If you want all the enjoyment out of “Crazy Love,” stop reading now, because, even more than most documentaries, its tabloid heart beats with a shocking revelation.
In 1957, a successful ambulance chaser/doctor named Burt Pugach hired a goon to walk up to the door of his young, attractive ex-girlfriend, Linda Riss, and when she answered, he threw acid in her face, partially blinding and disfiguring her for life. That’s not even the shocking part. Years later, Burt and Linda were happily married.
Filmmaker Dan Klores tells his story in a journalistic style like a feature in The New York Times Magazine. We get all the back story leading up to the crime and how the news of it erupted in New York. Pugach was sentenced to 15 to 30 years. During this time he continued to write to Linda.
Klores makes Linda our focus, for she is, at least at first, the sympathetic figure. After recuperating and adjusting to seeing only colors and blurry shapes, Linda moved from New York to make a new life. She managed to date a few men and even developed a serious relationship with one of them. She looks very beautiful in old pictures with her glasses on. But once she takes them off, the suitor flees from her disfigured eyes.

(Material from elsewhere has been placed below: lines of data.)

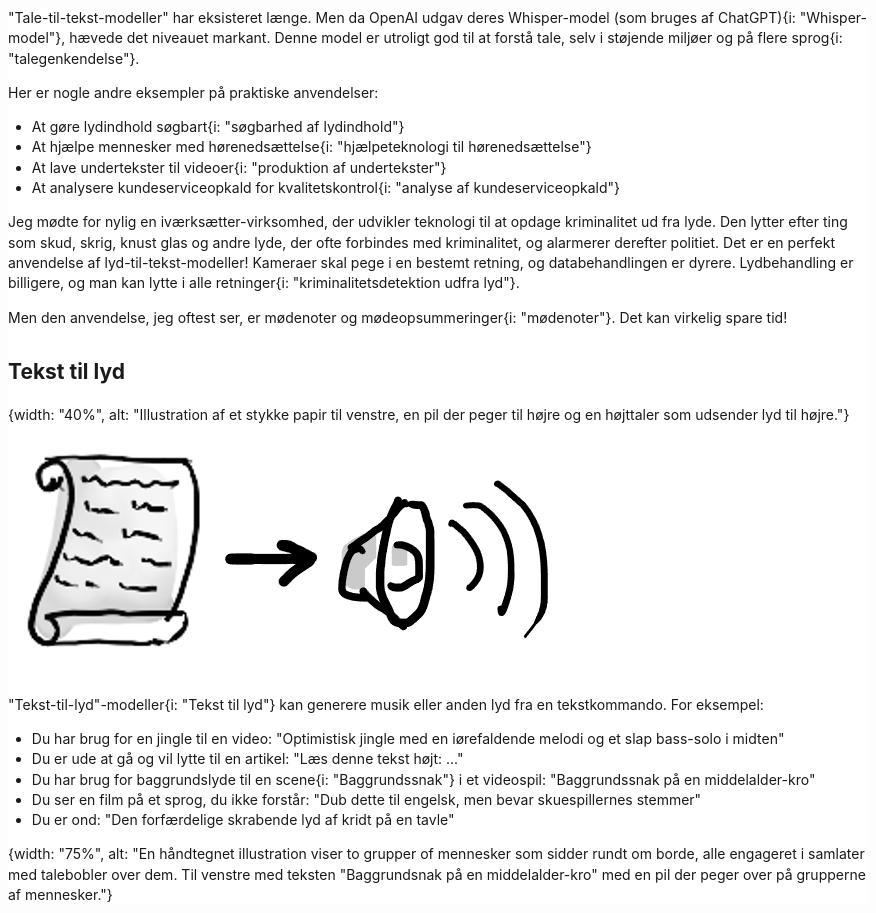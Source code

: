 "Tale-til-tekst-modeller" har eksisteret længe. Men da OpenAI udgav deres Whisper-model (som bruges af ChatGPT){i: "Whisper-model"}, hævede det niveauet markant. Denne model er utroligt god til at forstå tale, selv i støjende miljøer og på flere sprog{i: "talegenkendelse"}.

Her er nogle andre eksempler på praktiske anvendelser:

- At gøre lydindhold søgbart{i: "søgbarhed af lydindhold"}
- At hjælpe mennesker med hørenedsættelse{i: "hjælpeteknologi til hørenedsættelse"}
- At lave undertekster til videoer{i: "produktion af undertekster"}
- At analysere kundeserviceopkald for kvalitetskontrol{i: "analyse af kundeserviceopkald"}

Jeg mødte for nylig en iværksætter-virksomhed, der udvikler teknologi til at opdage kriminalitet ud fra lyde. Den lytter efter ting som skud, skrig, knust glas og andre lyde, der ofte forbindes med kriminalitet, og alarmerer derefter politiet. Det er en perfekt anvendelse af lyd-til-tekst-modeller! Kameraer skal pege i en bestemt retning, og databehandlingen er dyrere. Lydbehandling er billigere, og man kan lytte i alle retninger{i: "kriminalitetsdetektion udfra lyd"}.

Men den anvendelse, jeg oftest ser, er mødenoter og mødeopsummeringer{i: "mødenoter"}. Det kan virkelig spare tid!

## Tekst til lyd

{width: "40%", alt: "Illustration af et stykke papir til venstre, en pil der peger til højre og en højttaler som udsender lyd til højre."}
![](resources-da/070-text-to-audio-da.png)

"Tekst-til-lyd"-modeller{i: "Tekst til lyd"} kan generere musik eller anden lyd fra en tekstkommando. For eksempel:

- Du har brug for en jingle til en video: "Optimistisk jingle med en iørefaldende melodi og et slap bass-solo i midten"
- Du er ude at gå og vil lytte til en artikel: "Læs denne tekst højt: ..."
- Du har brug for baggrundslyde til en scene{i: "Baggrundssnak"} i et videospil: "Baggrundssnak på en middelalder-kro"
- Du ser en film på et sprog, du ikke forstår: "Dub dette til engelsk, men bevar skuespillernes stemmer"
- Du er ond: "Den forfærdelige skrabende lyd af kridt på en tavle"

{width: "75%", alt: "En håndtegnet illustration viser to grupper of mennesker som sidder rundt om borde, alle engageret i samlater med talebobler over dem. Til venstre med teksten "Baggrundsnak på en middelalder-kro" med en pil der peger over på grupperne af mennesker."}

So what was she thinking, decades later, when she went back to Burt? Klores makes stabs at this answer, but, too distracted by the material’s luridness and stymied by the opaqueness of his subjects, he makes little headway. Is Linda the kind and forgiving person she seems, or just desperately lonely? We can guess that she just wanted to be loved, even if it meant by the man who had thwarted that desire. But “Crazy Love” doesn’t know. It’s an idea perhaps too shocking even for it to contemplate. (PG-13)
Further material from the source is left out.